__What is expected__. What is needed is the full listing written out exactly, minus the pictures.

** Extracted records follows **

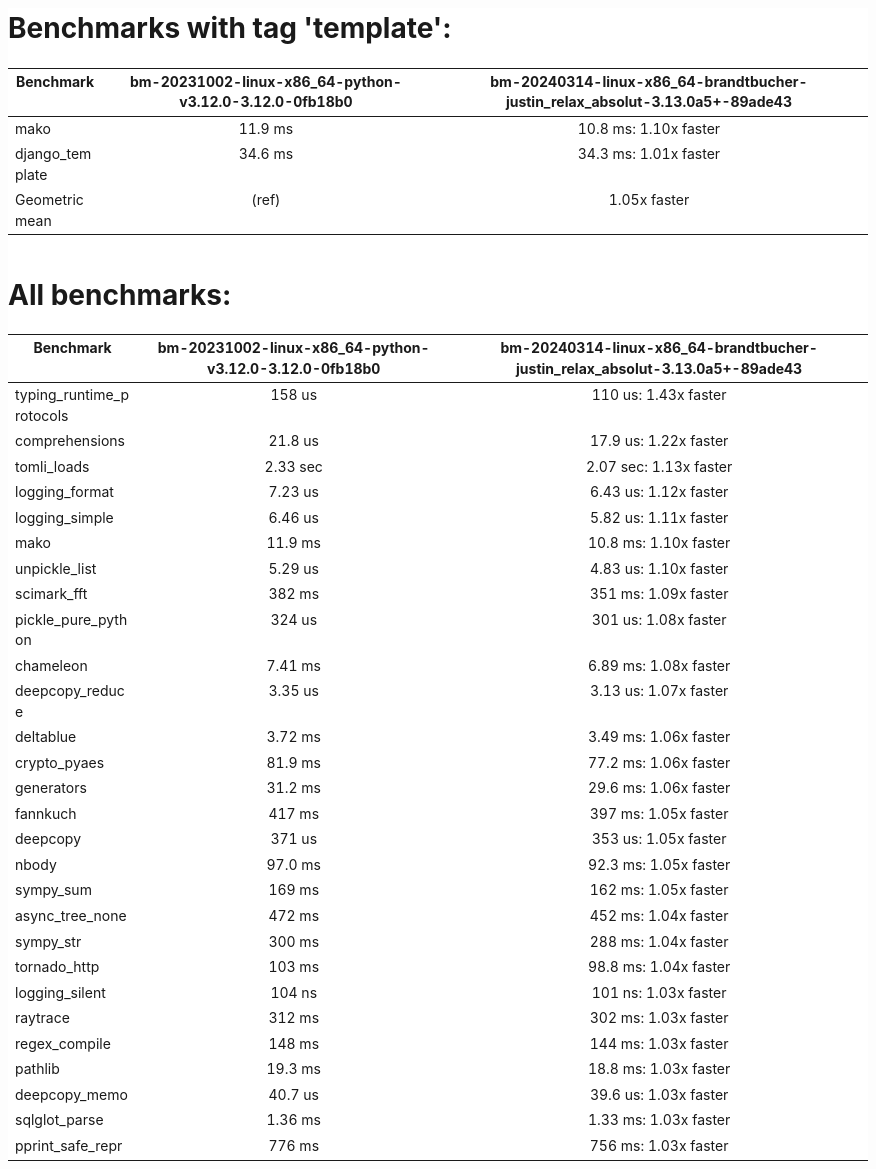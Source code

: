 Benchmarks with tag 'template':
===============================

| Benchmark       | bm-20231002-linux-x86_64-python-v3.12.0-3.12.0-0fb18b0 | bm-20240314-linux-x86_64-brandtbucher-justin_relax_absolut-3.13.0a5+-89ade43 |
|-----------------|:------------------------------------------------------:|:----------------------------------------------------------------------------:|
| mako            | 11.9 ms                                                | 10.8 ms: 1.10x faster                                                        |
| django_template | 34.6 ms                                                | 34.3 ms: 1.01x faster                                                        |
| Geometric mean  | (ref)                                                  | 1.05x faster                                                                 |

All benchmarks:
===============

| Benchmark                  | bm-20231002-linux-x86_64-python-v3.12.0-3.12.0-0fb18b0 | bm-20240314-linux-x86_64-brandtbucher-justin_relax_absolut-3.13.0a5+-89ade43 |
|----------------------------|:------------------------------------------------------:|:----------------------------------------------------------------------------:|
| typing_runtime_protocols   | 158 us                                                 | 110 us: 1.43x faster                                                         |
| comprehensions             | 21.8 us                                                | 17.9 us: 1.22x faster                                                        |
| tomli_loads                | 2.33 sec                                               | 2.07 sec: 1.13x faster                                                       |
| logging_format             | 7.23 us                                                | 6.43 us: 1.12x faster                                                        |
| logging_simple             | 6.46 us                                                | 5.82 us: 1.11x faster                                                        |
| mako                       | 11.9 ms                                                | 10.8 ms: 1.10x faster                                                        |
| unpickle_list              | 5.29 us                                                | 4.83 us: 1.10x faster                                                        |
| scimark_fft                | 382 ms                                                 | 351 ms: 1.09x faster                                                         |
| pickle_pure_python         | 324 us                                                 | 301 us: 1.08x faster                                                         |
| chameleon                  | 7.41 ms                                                | 6.89 ms: 1.08x faster                                                        |
| deepcopy_reduce            | 3.35 us                                                | 3.13 us: 1.07x faster                                                        |
| deltablue                  | 3.72 ms                                                | 3.49 ms: 1.06x faster                                                        |
| crypto_pyaes               | 81.9 ms                                                | 77.2 ms: 1.06x faster                                                        |
| generators                 | 31.2 ms                                                | 29.6 ms: 1.06x faster                                                        |
| fannkuch                   | 417 ms                                                 | 397 ms: 1.05x faster                                                         |
| deepcopy                   | 371 us                                                 | 353 us: 1.05x faster                                                         |
| nbody                      | 97.0 ms                                                | 92.3 ms: 1.05x faster                                                        |
| sympy_sum                  | 169 ms                                                 | 162 ms: 1.05x faster                                                         |
| async_tree_none            | 472 ms                                                 | 452 ms: 1.04x faster                                                         |
| sympy_str                  | 300 ms                                                 | 288 ms: 1.04x faster                                                         |
| tornado_http               | 103 ms                                                 | 98.8 ms: 1.04x faster                                                        |
| logging_silent             | 104 ns                                                 | 101 ns: 1.03x faster                                                         |
| raytrace                   | 312 ms                                                 | 302 ms: 1.03x faster                                                         |
| regex_compile              | 148 ms                                                 | 144 ms: 1.03x faster                                                         |
| pathlib                    | 19.3 ms                                                | 18.8 ms: 1.03x faster                                                        |
| deepcopy_memo              | 40.7 us                                                | 39.6 us: 1.03x faster                                                        |
| sqlglot_parse              | 1.36 ms                                                | 1.33 ms: 1.03x faster                                                        |
| pprint_safe_repr           | 776 ms                                                 | 756 ms: 1.03x faster                                                         |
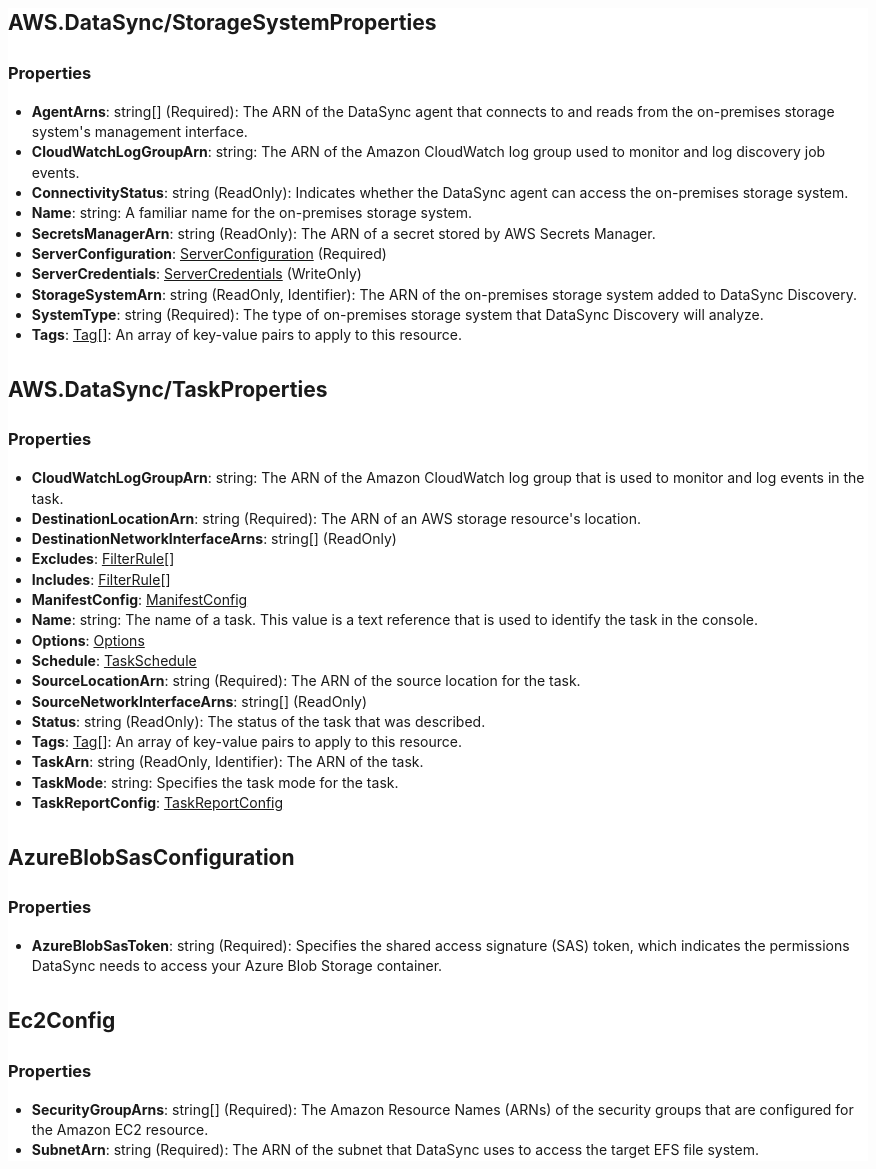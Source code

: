 ## AWS.DataSync/StorageSystemProperties
### Properties
* **AgentArns**: string[] (Required): The ARN of the DataSync agent that connects to and reads from the on-premises storage system's management interface.
* **CloudWatchLogGroupArn**: string: The ARN of the Amazon CloudWatch log group used to monitor and log discovery job events.
* **ConnectivityStatus**: string (ReadOnly): Indicates whether the DataSync agent can access the on-premises storage system.
* **Name**: string: A familiar name for the on-premises storage system.
* **SecretsManagerArn**: string (ReadOnly): The ARN of a secret stored by AWS Secrets Manager.
* **ServerConfiguration**: [ServerConfiguration](#serverconfiguration) (Required)
* **ServerCredentials**: [ServerCredentials](#servercredentials) (WriteOnly)
* **StorageSystemArn**: string (ReadOnly, Identifier): The ARN of the on-premises storage system added to DataSync Discovery.
* **SystemType**: string (Required): The type of on-premises storage system that DataSync Discovery will analyze.
* **Tags**: [Tag](#tag)[]: An array of key-value pairs to apply to this resource.

## AWS.DataSync/TaskProperties
### Properties
* **CloudWatchLogGroupArn**: string: The ARN of the Amazon CloudWatch log group that is used to monitor and log events in the task.
* **DestinationLocationArn**: string (Required): The ARN of an AWS storage resource's location.
* **DestinationNetworkInterfaceArns**: string[] (ReadOnly)
* **Excludes**: [FilterRule](#filterrule)[]
* **Includes**: [FilterRule](#filterrule)[]
* **ManifestConfig**: [ManifestConfig](#manifestconfig)
* **Name**: string: The name of a task. This value is a text reference that is used to identify the task in the console.
* **Options**: [Options](#options)
* **Schedule**: [TaskSchedule](#taskschedule)
* **SourceLocationArn**: string (Required): The ARN of the source location for the task.
* **SourceNetworkInterfaceArns**: string[] (ReadOnly)
* **Status**: string (ReadOnly): The status of the task that was described.
* **Tags**: [Tag](#tag)[]: An array of key-value pairs to apply to this resource.
* **TaskArn**: string (ReadOnly, Identifier): The ARN of the task.
* **TaskMode**: string: Specifies the task mode for the task.
* **TaskReportConfig**: [TaskReportConfig](#taskreportconfig)

## AzureBlobSasConfiguration
### Properties
* **AzureBlobSasToken**: string (Required): Specifies the shared access signature (SAS) token, which indicates the permissions DataSync needs to access your Azure Blob Storage container.

## Ec2Config
### Properties
* **SecurityGroupArns**: string[] (Required): The Amazon Resource Names (ARNs) of the security groups that are configured for the Amazon EC2 resource.
* **SubnetArn**: string (Required): The ARN of the subnet that DataSync uses to access the target EFS file system.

** End of Extracted records **

__Worked solution__.
Source code

: Benchmarks with tag 'template':
===============================

| Benchmark       | bm-20231002-linux-x86_64-python-v3.12.0-3.12.0-0fb18b0 | bm-20240314-linux-x86_64-brandtbucher-justin_relax_absolut-3.13.0a5+-89ade43 |
|-----------------|:------------------------------------------------------:|:----------------------------------------------------------------------------:|
| mako            | 11.9 ms                                                | 10.8 ms: 1.10x faster                                                        |
| django_template | 34.6 ms                                                | 34.3 ms: 1.01x faster                                                        |
| Geometric mean  | (ref)                                                  | 1.05x faster                                                                 |

All benchmarks:
===============

| Benchmark                  | bm-20231002-linux-x86_64-python-v3.12.0-3.12.0-0fb18b0 | bm-20240314-linux-x86_64-brandtbucher-justin_relax_absolut-3.13.0a5+-89ade43 |
|----------------------------|:------------------------------------------------------:|:----------------------------------------------------------------------------:|
| typing_runtime_protocols   | 158 us                                                 | 110 us: 1.43x faster                                                         |
| comprehensions             | 21.8 us                                                | 17.9 us: 1.22x faster                                                        |
| tomli_loads                | 2.33 sec                                               | 2.07 sec: 1.13x faster                                                       |
| logging_format             | 7.23 us                                                | 6.43 us: 1.12x faster                                                        |
| logging_simple             | 6.46 us                                                | 5.82 us: 1.11x faster                                                        |
| mako                       | 11.9 ms                                                | 10.8 ms: 1.10x faster                                                        |
| unpickle_list              | 5.29 us                                                | 4.83 us: 1.10x faster                                                        |
| scimark_fft                | 382 ms                                                 | 351 ms: 1.09x faster                                                         |
| pickle_pure_python         | 324 us                                                 | 301 us: 1.08x faster                                                         |
| chameleon                  | 7.41 ms                                                | 6.89 ms: 1.08x faster                                                        |
| deepcopy_reduce            | 3.35 us                                                | 3.13 us: 1.07x faster                                                        |
| deltablue                  | 3.72 ms                                                | 3.49 ms: 1.06x faster                                                        |
| crypto_pyaes               | 81.9 ms                                                | 77.2 ms: 1.06x faster                                                        |
| generators                 | 31.2 ms                                                | 29.6 ms: 1.06x faster                                                        |
| fannkuch                   | 417 ms                                                 | 397 ms: 1.05x faster                                                         |
| deepcopy                   | 371 us                                                 | 353 us: 1.05x faster                                                         |
| nbody                      | 97.0 ms                                                | 92.3 ms: 1.05x faster                                                        |
| sympy_sum                  | 169 ms                                                 | 162 ms: 1.05x faster                                                         |
| async_tree_none            | 472 ms                                                 | 452 ms: 1.04x faster                                                         |
| sympy_str                  | 300 ms                                                 | 288 ms: 1.04x faster                                                         |
| tornado_http               | 103 ms                                                 | 98.8 ms: 1.04x faster                                                        |
| logging_silent             | 104 ns                                                 | 101 ns: 1.03x faster                                                         |
| raytrace                   | 312 ms                                                 | 302 ms: 1.03x faster                                                         |
| regex_compile              | 148 ms                                                 | 144 ms: 1.03x faster                                                         |
| pathlib                    | 19.3 ms                                                | 18.8 ms: 1.03x faster                                                        |
| deepcopy_memo              | 40.7 us                                                | 39.6 us: 1.03x faster                                                        |
| sqlglot_parse              | 1.36 ms                                                | 1.33 ms: 1.03x faster                                                        |
| pprint_safe_repr           | 776 ms                                                 | 756 ms: 1.03x faster                                                         |
Source code

: ## AWS.DataSync/StorageSystemProperties
### Properties
* **AgentArns**: string[] (Required): The ARN of the DataSync agent that connects to and reads from the on-premises storage system's management interface.
* **CloudWatchLogGroupArn**: string: The ARN of the Amazon CloudWatch log group used to monitor and log discovery job events.
* **ConnectivityStatus**: string (ReadOnly): Indicates whether the DataSync agent can access the on-premises storage system.
* **Name**: string: A familiar name for the on-premises storage system.
* **SecretsManagerArn**: string (ReadOnly): The ARN of a secret stored by AWS Secrets Manager.
* **ServerConfiguration**: [ServerConfiguration](#serverconfiguration) (Required)
* **ServerCredentials**: [ServerCredentials](#servercredentials) (WriteOnly)
* **StorageSystemArn**: string (ReadOnly, Identifier): The ARN of the on-premises storage system added to DataSync Discovery.
* **SystemType**: string (Required): The type of on-premises storage system that DataSync Discovery will analyze.
* **Tags**: [Tag](#tag)[]: An array of key-value pairs to apply to this resource.

## AWS.DataSync/TaskProperties
### Properties
* **CloudWatchLogGroupArn**: string: The ARN of the Amazon CloudWatch log group that is used to monitor and log events in the task.
* **DestinationLocationArn**: string (Required): The ARN of an AWS storage resource's location.
* **DestinationNetworkInterfaceArns**: string[] (ReadOnly)
* **Excludes**: [FilterRule](#filterrule)[]
* **Includes**: [FilterRule](#filterrule)[]
* **ManifestConfig**: [ManifestConfig](#manifestconfig)
* **Name**: string: The name of a task. This value is a text reference that is used to identify the task in the console.
* **Options**: [Options](#options)
* **Schedule**: [TaskSchedule](#taskschedule)
* **SourceLocationArn**: string (Required): The ARN of the source location for the task.
* **SourceNetworkInterfaceArns**: string[] (ReadOnly)
* **Status**: string (ReadOnly): The status of the task that was described.
* **Tags**: [Tag](#tag)[]: An array of key-value pairs to apply to this resource.
* **TaskArn**: string (ReadOnly, Identifier): The ARN of the task.
* **TaskMode**: string: Specifies the task mode for the task.
* **TaskReportConfig**: [TaskReportConfig](#taskreportconfig)

## AzureBlobSasConfiguration
### Properties
* **AzureBlobSasToken**: string (Required): Specifies the shared access signature (SAS) token, which indicates the permissions DataSync needs to access your Azure Blob Storage container.

## Ec2Config
### Properties
* **SecurityGroupArns**: string[] (Required): The Amazon Resource Names (ARNs) of the security groups that are configured for the Amazon EC2 resource.
* **SubnetArn**: string (Required): The ARN of the subnet that DataSync uses to access the target EFS file system.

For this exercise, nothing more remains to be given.